▸ How to complete this task:
Each line that holds the word "like" counts once; give the total for the records below and nothing else.

▸ Record extracts:
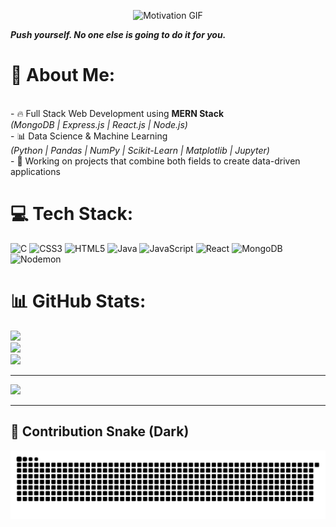 

<p align="center">
  <img src="https://media4.giphy.com/media/v1.Y2lkPTc5MGI3NjExMDQwYmNobndrNHlzYXV1ZnUyZmYzdGpjNG0zcGg2am9wZ3poZDEyOSZlcD12MV9pbnRlcm5hbF9naWZfYnlfaWQmY3Q9Zw/usXZmmgP9Z7kf39fnq/giphy.gif" width="600" alt="Motivation GIF" />
</p>

**_Push yourself. No one else is going to do it for you._**




# 💫 About Me:
<br>- 🔥 Full Stack Web Development using **MERN Stack**  <br>  *(MongoDB | Express.js | React.js | Node.js)*  <br>- 📊 Data Science & Machine Learning  <br>  *(Python | Pandas | NumPy | Scikit-Learn | Matplotlib | Jupyter)*  <br>- 📁 Working on projects that combine both fields to create data-driven applications

# 💻 Tech Stack:
![C](https://img.shields.io/badge/c-%2300599C.svg?style=for-the-badge&logo=c&logoColor=white) 
![CSS3](https://img.shields.io/badge/css3-%231572B6.svg?style=for-the-badge&logo=css3&logoColor=white) 
![HTML5](https://img.shields.io/badge/html5-%23E34F26.svg?style=for-the-badge&logo=html5&logoColor=white) 
![Java](https://img.shields.io/badge/java-%23ED8B00.svg?style=for-the-badge&logo=openjdk&logoColor=white) 
![JavaScript](https://img.shields.io/badge/javascript-%23323330.svg?style=for-the-badge&logo=javascript&logoColor=%23F7DF1E) 
![React](https://img.shields.io/badge/react-%2320232a.svg?style=for-the-badge&logo=react&logoColor=%2361DAFB) 
![MongoDB](https://img.shields.io/badge/MongoDB-%234ea94b.svg?style=for-the-badge&logo=mongodb&logoColor=white) 
![Nodemon](https://img.shields.io/badge/NODEMON-%23323330.svg?style=for-the-badge&logo=nodemon&logoColor=%BBDEAD)

# 📊 GitHub Stats:
![](https://github-readme-stats.vercel.app/api?username=Adithyan78&theme=radical&hide_border=false&include_all_commits=false&count_private=false)<br/>
![](https://nirzak-streak-stats.vercel.app/?user=Adithyan78&theme=radical&hide_border=false)<br/>
![](https://github-readme-stats.vercel.app/api/top-langs/?username=Adithyan78&theme=radical&hide_border=false&include_all_commits=false&count_private=false&layout=compact)

---

[![](https://visitcount.itsvg.in/api?id=Adithyan78&icon=0&color=0)](https://visitcount.itsvg.in)

---


## 🐍 Contribution Snake (Dark)

![Snake animation](https://raw.githubusercontent.com/Adithyan78/Adithyan78/output/github-snake-dark.svg)

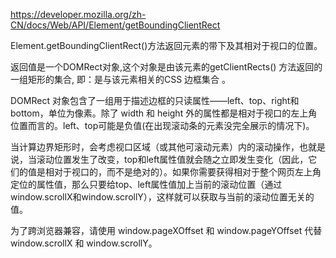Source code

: https://developer.mozilla.org/zh-CN/docs/Web/API/Element/getBoundingClientRect

Element.getBoundingClientRect()方法返回元素的带下及其相对于视口的位置。

返回值是一个DOMRect对象,这个对象是由该元素的getClientRects() 方法返回的一组矩形的集合, 即：是与该元素相关的CSS 边框集合 。

DOMRect 对象包含了一组用于描述边框的只读属性——left、top、right和bottom，单位为像素。除了 width 和 height 外的属性都是相对于视口的左上角位置而言的。left、top可能是负值(在出现滚动条的元素没完全展示的情况下)。

当计算边界矩形时，会考虑视口区域（或其他可滚动元素）内的滚动操作，也就是说，当滚动位置发生了改变，top和left属性值就会随之立即发生变化（因此，它们的值是相对于视口的，而不是绝对的）。如果你需要获得相对于整个网页左上角定位的属性值，那么只要给top、left属性值加上当前的滚动位置（通过window.scrollX和window.scrollY），这样就可以获取与当前的滚动位置无关的值。

为了跨浏览器兼容，请使用 window.pageXOffset 和 window.pageYOffset 代替 window.scrollX 和 window.scrollY。



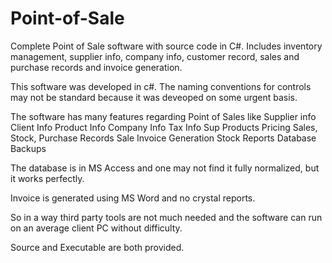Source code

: # Point-of-Sale
Complete Point of Sale software with source code in C#. Includes inventory management, supplier info, company info, customer record, sales and purchase records and invoice generation.

This software was developed in c#. The naming conventions for controls may not be standard because it was deveoped on some urgent basis.

The software has many features regarding Point of Sales like 
Supplier info
Client Info
Product Info
Company Info
Tax Info
Sup Products
Pricing
Sales, Stock, Purchase Records
Sale Invoice Generation
Stock Reports
Database Backups

The database is in MS Access and one may not find it fully normalized, but it works perfectly.

Invoice is generated using MS Word and no crystal reports.

So in a way third party tools are not much needed and the software can run on an average client PC without difficulty.

Source and Executable are both provided.
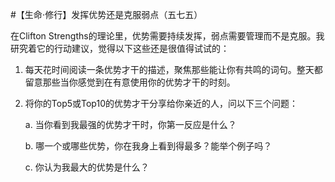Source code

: #【生命⋅修行】发挥优势还是克服弱点（五七五）

在Clifton Strengths的理论里，优势需要持续发挥，弱点需要管理而不是克服。我研究着它的行动建议，觉得以下这些还是很值得试试的：

1. 每天花时间阅读一条优势才干的描述，聚焦那些能让你有共鸣的词句。整天都留意那些当你感觉到在有意使用你的优势才干的时刻。

2. 将你的Top5或Top10的优势才干分享给你亲近的人，问以下三个问题：

   a. 当你看到我最强的优势才干时，你第一反应是什么？

   b. 哪一个或哪些优势，你在我身上看到得最多？能举个例子吗？

   c. 你认为我最大的优势是什么？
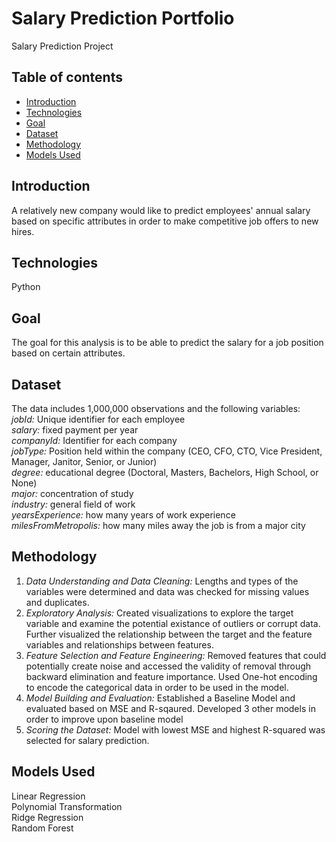 # Salary Prediction Portfolio
Salary Prediction Project
## Table of contents
* [Introduction](#introduction)
* [Technologies](#technologies)
* [Goal](#goal)
* [Dataset](#dataset)
* [Methodology](#methodology)
* [Models Used](#models-used)
## Introduction
A relatively new company would like to predict employees' annual salary based on specific attributes in order to make competitive job offers to new hires. 
## Technologies
Python
## Goal
The goal for this analysis is to be able to predict the salary for a job position based on certain attributes.
## Dataset
The data includes 1,000,000 observations and the following variables:
<br>
*jobId:* Unique identifier for each employee 
<br>
*salary:* fixed payment per year 
<br>
*companyId:* Identifier for each company 
<br>
*jobType:* Position held within the company (CEO, CFO, CTO, Vice President, Manager, Janitor, Senior, or Junior) 
<br>
*degree:* educational degree (Doctoral, Masters, Bachelors, High School, or None) 
<br>
*major:* concentration of study 
<br>
*industry:* general field of work 
<br>
*yearsExperience:* how many years of work experience 
<br>
*milesFromMetropolis:* how many miles away the job is from a major city
## Methodology
1. *Data Understanding and Data Cleaning:* Lengths and types of the variables were determined and data was checked for missing values and duplicates.
2. *Exploratory Analysis:* Created visualizations to explore the target variable and examine the potential existance of outliers or corrupt data. Further visualized the relationship between the target and the feature variables and relationships between features.
3. *Feature Selection and Feature Engineering:* Removed features that could potentially create noise and accessed the validity of removal through backward elimination and feature importance. Used One-hot encoding to encode the categorical data in order to be used in the model.
4. *Model Building and Evaluation:* Established a Baseline Model and evaluated based on MSE and R-sqaured. Developed 3 other models in order to improve upon baseline model
5. *Scoring the Dataset:* Model with lowest MSE and highest R-squared was selected for salary prediction.
## Models Used
Linear Regression
<br>
Polynomial Transformation
<br>
Ridge Regression
<br>
Random Forest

▸ Answer space:
2